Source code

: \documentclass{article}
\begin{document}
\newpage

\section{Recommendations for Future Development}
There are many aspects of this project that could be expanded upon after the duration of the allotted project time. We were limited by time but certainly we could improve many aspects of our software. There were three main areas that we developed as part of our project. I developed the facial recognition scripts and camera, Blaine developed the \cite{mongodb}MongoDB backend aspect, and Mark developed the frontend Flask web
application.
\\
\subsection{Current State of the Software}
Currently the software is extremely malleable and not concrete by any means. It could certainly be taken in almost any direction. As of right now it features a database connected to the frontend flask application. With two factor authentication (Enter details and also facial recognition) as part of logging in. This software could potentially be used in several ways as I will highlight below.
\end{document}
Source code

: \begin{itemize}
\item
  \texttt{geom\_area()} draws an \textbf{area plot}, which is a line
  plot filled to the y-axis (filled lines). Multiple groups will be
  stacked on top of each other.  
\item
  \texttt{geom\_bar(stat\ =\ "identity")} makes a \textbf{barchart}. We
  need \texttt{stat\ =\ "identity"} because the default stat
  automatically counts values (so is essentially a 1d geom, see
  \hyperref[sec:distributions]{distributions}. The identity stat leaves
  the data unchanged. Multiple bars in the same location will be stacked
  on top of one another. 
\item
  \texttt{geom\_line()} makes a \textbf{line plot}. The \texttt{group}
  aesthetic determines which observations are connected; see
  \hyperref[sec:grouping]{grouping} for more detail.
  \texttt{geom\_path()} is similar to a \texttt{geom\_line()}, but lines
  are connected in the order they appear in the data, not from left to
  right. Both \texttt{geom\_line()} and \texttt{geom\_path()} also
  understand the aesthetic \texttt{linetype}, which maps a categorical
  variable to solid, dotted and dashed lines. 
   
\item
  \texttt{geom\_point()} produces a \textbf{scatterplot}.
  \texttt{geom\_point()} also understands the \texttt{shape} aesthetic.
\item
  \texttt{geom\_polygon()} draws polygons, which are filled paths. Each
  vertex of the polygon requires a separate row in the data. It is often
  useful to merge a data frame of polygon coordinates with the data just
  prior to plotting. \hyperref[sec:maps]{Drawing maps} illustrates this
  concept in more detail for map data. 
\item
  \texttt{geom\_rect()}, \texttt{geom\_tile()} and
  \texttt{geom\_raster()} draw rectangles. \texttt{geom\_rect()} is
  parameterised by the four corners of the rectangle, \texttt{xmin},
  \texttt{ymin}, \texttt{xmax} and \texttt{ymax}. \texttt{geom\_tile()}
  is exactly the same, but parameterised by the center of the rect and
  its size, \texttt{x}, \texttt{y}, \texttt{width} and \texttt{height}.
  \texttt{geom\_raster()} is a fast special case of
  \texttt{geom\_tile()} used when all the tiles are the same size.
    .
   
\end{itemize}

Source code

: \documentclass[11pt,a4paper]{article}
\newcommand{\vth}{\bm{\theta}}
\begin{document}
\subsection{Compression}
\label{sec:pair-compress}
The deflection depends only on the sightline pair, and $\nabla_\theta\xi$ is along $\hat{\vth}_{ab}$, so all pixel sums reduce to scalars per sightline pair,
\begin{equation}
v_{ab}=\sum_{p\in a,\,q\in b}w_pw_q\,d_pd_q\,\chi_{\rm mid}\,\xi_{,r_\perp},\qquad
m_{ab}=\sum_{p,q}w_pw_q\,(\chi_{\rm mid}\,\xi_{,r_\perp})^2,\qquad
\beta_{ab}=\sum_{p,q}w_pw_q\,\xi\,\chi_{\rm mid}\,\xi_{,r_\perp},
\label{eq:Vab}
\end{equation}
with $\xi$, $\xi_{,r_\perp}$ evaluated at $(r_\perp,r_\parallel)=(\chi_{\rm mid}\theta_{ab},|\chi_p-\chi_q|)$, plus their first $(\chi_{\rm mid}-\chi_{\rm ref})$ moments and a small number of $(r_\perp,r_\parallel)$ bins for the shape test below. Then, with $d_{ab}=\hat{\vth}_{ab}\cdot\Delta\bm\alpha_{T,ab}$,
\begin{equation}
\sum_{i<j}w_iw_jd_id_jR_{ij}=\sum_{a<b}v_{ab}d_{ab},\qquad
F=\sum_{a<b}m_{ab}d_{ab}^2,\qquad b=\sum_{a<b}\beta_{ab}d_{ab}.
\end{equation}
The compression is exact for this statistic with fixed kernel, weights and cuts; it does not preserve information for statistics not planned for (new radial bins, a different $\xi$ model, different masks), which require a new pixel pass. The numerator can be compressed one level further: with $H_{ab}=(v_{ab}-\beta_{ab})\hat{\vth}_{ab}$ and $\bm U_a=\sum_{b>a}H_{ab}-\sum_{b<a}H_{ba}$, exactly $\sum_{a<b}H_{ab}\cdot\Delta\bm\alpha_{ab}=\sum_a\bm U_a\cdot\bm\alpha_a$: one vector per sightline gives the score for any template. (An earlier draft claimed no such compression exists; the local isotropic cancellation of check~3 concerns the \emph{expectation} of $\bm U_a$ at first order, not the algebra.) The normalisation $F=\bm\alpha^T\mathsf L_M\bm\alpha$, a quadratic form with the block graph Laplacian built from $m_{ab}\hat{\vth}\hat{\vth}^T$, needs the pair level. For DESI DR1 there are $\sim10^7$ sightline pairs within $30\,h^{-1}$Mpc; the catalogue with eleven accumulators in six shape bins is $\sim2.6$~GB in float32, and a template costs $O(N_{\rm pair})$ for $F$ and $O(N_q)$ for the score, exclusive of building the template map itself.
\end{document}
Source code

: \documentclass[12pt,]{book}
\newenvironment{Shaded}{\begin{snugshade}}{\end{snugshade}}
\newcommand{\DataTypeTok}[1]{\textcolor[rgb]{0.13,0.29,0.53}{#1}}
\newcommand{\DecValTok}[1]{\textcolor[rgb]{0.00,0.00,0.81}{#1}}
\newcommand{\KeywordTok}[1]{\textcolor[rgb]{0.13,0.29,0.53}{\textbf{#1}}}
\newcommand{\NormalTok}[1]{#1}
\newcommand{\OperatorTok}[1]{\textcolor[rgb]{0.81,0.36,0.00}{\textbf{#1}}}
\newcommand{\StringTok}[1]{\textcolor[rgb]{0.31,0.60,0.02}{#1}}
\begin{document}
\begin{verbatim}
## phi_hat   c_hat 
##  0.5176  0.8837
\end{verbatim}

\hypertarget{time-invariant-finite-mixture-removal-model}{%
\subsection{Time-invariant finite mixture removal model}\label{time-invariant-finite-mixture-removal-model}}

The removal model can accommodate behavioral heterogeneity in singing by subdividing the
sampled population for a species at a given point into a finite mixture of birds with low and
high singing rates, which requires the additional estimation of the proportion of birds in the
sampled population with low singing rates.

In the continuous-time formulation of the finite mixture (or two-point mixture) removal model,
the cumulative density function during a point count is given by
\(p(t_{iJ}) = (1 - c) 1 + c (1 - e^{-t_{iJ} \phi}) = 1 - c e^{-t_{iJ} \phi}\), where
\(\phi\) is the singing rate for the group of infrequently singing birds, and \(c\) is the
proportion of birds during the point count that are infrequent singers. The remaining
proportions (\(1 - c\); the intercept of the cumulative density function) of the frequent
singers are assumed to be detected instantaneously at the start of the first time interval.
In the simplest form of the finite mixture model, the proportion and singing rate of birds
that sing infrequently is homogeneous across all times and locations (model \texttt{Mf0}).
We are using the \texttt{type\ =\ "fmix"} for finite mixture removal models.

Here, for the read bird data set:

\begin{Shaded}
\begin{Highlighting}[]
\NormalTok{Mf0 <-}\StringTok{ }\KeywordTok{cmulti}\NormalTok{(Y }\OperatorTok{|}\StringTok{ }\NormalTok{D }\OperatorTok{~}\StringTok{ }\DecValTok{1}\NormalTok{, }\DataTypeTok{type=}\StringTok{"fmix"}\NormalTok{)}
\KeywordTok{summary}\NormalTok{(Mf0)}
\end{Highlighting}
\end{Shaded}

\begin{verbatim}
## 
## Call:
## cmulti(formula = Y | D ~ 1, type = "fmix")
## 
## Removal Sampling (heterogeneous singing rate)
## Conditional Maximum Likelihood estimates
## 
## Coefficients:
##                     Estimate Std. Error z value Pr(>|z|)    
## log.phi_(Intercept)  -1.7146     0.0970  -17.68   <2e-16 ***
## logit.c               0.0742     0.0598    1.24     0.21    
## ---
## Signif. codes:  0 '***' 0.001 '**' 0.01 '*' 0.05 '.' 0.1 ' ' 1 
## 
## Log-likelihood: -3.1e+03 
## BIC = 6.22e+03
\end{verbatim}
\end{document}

----------------------------------------

--- WORK REQUIRED ---
Find "certainly" in the preceding records. Copy each line that holds it.

--- ANSWER TO THIS PROBLEM ---
There are many aspects of this project that could be expanded upon after the duration of the allotted project time. We were limited by time but certainly we could improve many aspects of our software. There were three main areas that we developed as part of our project. I developed the facial recognition scripts and camera, Blaine developed the \cite{mongodb}MongoDB backend aspect, and Mark developed the frontend Flask web
Currently the software is extremely malleable and not concrete by any means. It could certainly be taken in almost any direction. As of right now it features a database connected to the frontend flask application. With two factor authentication (Enter details and also facial recognition) as part of logging in. This software could potentially be used in several ways as I will highlight below.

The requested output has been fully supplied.